[RECORDS TO USE — start]
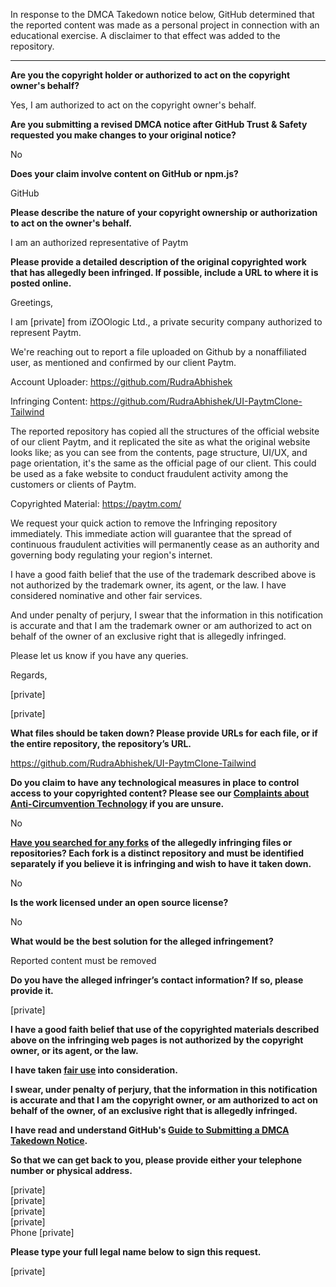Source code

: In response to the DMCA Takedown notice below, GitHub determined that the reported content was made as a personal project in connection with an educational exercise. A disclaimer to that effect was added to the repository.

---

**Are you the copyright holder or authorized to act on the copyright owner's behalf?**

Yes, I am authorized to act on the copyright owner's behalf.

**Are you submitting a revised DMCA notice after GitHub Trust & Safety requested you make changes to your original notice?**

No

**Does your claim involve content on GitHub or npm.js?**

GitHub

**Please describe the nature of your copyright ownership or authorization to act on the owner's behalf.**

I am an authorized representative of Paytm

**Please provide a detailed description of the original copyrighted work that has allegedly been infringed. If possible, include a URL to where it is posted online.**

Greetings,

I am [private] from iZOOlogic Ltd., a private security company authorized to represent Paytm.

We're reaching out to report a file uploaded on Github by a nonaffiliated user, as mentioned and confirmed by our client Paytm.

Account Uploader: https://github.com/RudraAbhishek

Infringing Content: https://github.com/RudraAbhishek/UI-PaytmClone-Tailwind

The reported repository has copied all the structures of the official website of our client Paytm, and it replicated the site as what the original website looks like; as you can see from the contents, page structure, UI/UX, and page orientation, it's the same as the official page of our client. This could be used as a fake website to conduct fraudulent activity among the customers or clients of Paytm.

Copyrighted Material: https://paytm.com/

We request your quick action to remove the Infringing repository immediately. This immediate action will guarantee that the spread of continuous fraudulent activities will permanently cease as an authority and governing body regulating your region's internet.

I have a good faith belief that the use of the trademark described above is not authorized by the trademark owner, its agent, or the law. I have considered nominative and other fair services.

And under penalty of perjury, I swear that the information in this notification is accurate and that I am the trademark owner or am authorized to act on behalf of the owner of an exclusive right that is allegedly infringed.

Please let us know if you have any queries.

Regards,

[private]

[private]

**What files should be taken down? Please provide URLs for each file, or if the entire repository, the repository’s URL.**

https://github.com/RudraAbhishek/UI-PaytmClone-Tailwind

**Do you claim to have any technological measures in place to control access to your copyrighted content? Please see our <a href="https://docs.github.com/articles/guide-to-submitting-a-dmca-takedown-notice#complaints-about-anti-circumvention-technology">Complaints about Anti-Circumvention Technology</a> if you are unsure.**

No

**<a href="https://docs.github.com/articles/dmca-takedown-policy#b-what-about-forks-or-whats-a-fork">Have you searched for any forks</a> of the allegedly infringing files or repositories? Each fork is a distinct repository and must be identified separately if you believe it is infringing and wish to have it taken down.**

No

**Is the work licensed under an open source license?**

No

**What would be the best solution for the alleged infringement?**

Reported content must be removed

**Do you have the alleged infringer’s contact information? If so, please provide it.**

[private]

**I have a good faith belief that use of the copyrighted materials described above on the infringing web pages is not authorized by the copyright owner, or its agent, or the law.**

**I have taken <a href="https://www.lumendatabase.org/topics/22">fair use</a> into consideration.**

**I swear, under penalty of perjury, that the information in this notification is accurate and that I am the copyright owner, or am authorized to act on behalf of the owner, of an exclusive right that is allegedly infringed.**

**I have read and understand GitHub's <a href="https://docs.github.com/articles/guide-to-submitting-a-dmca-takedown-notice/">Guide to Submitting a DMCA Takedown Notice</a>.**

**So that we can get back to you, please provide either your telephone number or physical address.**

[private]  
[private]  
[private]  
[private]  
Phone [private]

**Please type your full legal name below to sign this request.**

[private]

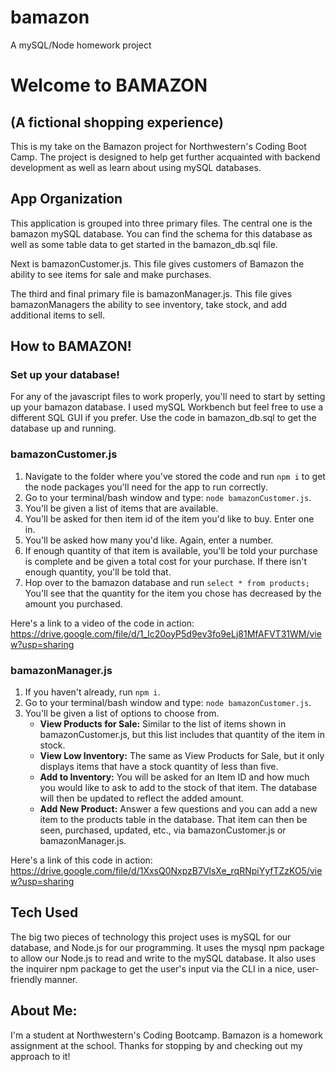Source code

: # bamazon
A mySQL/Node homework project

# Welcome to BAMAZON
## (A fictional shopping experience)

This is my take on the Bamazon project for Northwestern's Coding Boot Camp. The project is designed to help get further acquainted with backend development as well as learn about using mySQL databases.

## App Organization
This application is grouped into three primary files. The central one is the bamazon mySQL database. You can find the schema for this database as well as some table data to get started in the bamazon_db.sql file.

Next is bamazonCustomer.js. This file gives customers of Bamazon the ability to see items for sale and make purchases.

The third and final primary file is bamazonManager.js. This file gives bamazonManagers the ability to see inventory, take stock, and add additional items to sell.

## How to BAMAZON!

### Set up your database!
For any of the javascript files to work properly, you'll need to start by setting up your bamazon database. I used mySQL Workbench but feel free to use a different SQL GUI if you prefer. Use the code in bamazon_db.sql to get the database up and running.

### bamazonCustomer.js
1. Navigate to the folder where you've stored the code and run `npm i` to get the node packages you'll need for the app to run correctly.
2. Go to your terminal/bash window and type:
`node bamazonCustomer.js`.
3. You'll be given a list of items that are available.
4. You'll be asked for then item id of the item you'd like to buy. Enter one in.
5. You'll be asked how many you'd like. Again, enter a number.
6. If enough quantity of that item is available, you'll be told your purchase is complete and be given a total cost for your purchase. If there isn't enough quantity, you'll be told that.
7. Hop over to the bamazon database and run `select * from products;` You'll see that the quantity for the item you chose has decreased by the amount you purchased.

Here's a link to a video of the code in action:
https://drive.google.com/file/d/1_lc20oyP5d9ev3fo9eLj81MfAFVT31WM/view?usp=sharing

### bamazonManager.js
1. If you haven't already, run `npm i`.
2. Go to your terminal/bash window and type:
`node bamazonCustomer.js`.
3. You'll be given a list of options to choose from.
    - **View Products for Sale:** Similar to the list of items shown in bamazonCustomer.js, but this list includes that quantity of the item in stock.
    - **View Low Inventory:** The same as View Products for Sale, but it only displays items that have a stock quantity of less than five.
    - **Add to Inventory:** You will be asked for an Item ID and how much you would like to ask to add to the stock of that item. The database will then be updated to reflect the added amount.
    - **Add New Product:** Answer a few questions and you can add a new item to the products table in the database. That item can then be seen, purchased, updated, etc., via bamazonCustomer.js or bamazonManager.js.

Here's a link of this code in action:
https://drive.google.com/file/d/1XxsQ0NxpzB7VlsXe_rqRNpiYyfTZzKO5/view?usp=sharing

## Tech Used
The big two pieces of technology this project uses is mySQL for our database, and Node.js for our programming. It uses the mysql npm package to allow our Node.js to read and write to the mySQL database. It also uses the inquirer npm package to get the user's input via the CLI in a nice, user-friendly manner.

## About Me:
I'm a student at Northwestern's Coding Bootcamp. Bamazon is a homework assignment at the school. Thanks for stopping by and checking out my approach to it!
[RECORDS TO USE — finish]
:: ASSIGNMENT ::
Repeat exactly the lines from the start of the entries down to the line with "We request your", keeping both ends but none of the pictures.

:: COMPLETED TASK ::
Source code

: In response to the DMCA Takedown notice below, GitHub determined that the reported content was made as a personal project in connection with an educational exercise. A disclaimer to that effect was added to the repository.

---

**Are you the copyright holder or authorized to act on the copyright owner's behalf?**

Yes, I am authorized to act on the copyright owner's behalf.

**Are you submitting a revised DMCA notice after GitHub Trust & Safety requested you make changes to your original notice?**

No

**Does your claim involve content on GitHub or npm.js?**

GitHub

**Please describe the nature of your copyright ownership or authorization to act on the owner's behalf.**

I am an authorized representative of Paytm

**Please provide a detailed description of the original copyrighted work that has allegedly been infringed. If possible, include a URL to where it is posted online.**

Greetings,

I am [private] from iZOOlogic Ltd., a private security company authorized to represent Paytm.

We're reaching out to report a file uploaded on Github by a nonaffiliated user, as mentioned and confirmed by our client Paytm.

Account Uploader: https://github.com/RudraAbhishek

Infringing Content: https://github.com/RudraAbhishek/UI-PaytmClone-Tailwind

The reported repository has copied all the structures of the official website of our client Paytm, and it replicated the site as what the original website looks like; as you can see from the contents, page structure, UI/UX, and page orientation, it's the same as the official page of our client. This could be used as a fake website to conduct fraudulent activity among the customers or clients of Paytm.

Copyrighted Material: https://paytm.com/

We request your quick action to remove the Infringing repository immediately. This immediate action will guarantee that the spread of continuous fraudulent activities will permanently cease as an authority and governing body regulating your region's internet.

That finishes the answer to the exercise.